> **Assignment**
Could you copy out all the lines in the material below where the word "converbs" occurs?

> **Given information**
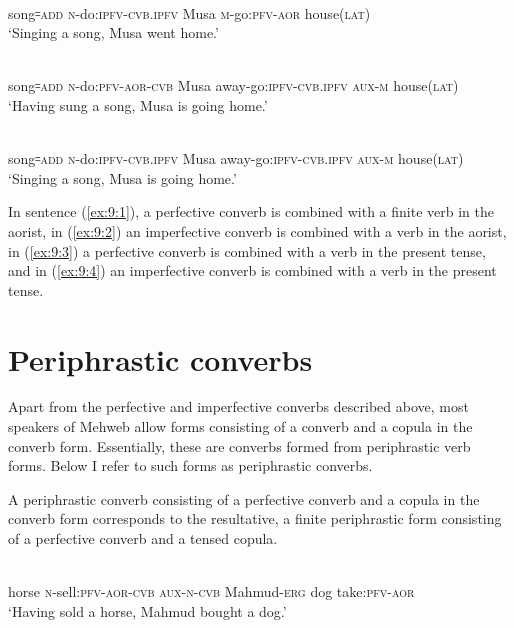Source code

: ﻿\documentclass[output=paper]{langsci/langscibook}
\begin{document}
\ex \label{ex:9:2} %
\\
song꞊\textsc{add} \textsc{n}-do:\textsc{ipfv}-\textsc{cvb.ipfv} Musa \textsc{m}-go:\textsc{pfv}-\textsc{aor} house(\textsc{lat})\\
\glt `Singing a song, Musa went home.'

\ex \label{ex:9:3} %
\\
song꞊\textsc{add} \textsc{n}-do:\textsc{pfv}-\textsc{aor}-\textsc{cvb} Musa away-go:\textsc{ipfv}-\textsc{cvb.ipfv} \textsc{aux}-\textsc{m} house(\textsc{lat})\\
\glt `Having sung a song, Musa is going home.'

\ex \label{ex:9:4} %
\\
song꞊\textsc{add} \textsc{n}-do:\textsc{ipfv}-\textsc{cvb.ipfv} Musa away-go:\textsc{ipfv}-\textsc{cvb.ipfv} \textsc{aux}-\textsc{m} house(\textsc{lat})\\
\glt `Singing a song, Musa is going home.'
\z

In sentence (\ref{ex:9:1}), a perfective converb is combined with a finite verb in
the aorist, in (\ref{ex:9:2}) an imperfective converb is combined with a verb in
the aorist, in (\ref{ex:9:3}) a perfective converb is combined with a verb in the present
tense, and in (\ref{ex:9:4}) an imperfective converb is combined with a verb in the
present tense.

\section{Periphrastic converbs}\label{periphrastic-converbs}


Apart from the perfective and imperfective converbs described above,
most speakers of Mehweb allow forms consisting of a converb and a copula
in the converb form. Essentially, these are converbs formed from
periphrastic verb forms. Below I refer to such forms as periphrastic
converbs.

A periphrastic converb consisting of a perfective converb and a
copula in the converb form corresponds to the resultative, a finite
periphrastic form consisting of a perfective converb and a tensed copula.


\ea \label{ex:9:5} %
\\
horse \textsc{n}-sell:\textsc{pfv}-\textsc{aor}-\textsc{cvb} \textsc{aux}-\textsc{n}-\textsc{cvb} Mahmud-\textsc{erg} dog take:\textsc{pfv}-\textsc{aor}\\
\glt `Having sold a horse, Mahmud bought a dog.'
\z
\end{document}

> **Completed exercise**
\section{Periphrastic converbs}\label{periphrastic-converbs}
Apart from the perfective and imperfective converbs described above,
in the converb form. Essentially, these are converbs formed from
converbs.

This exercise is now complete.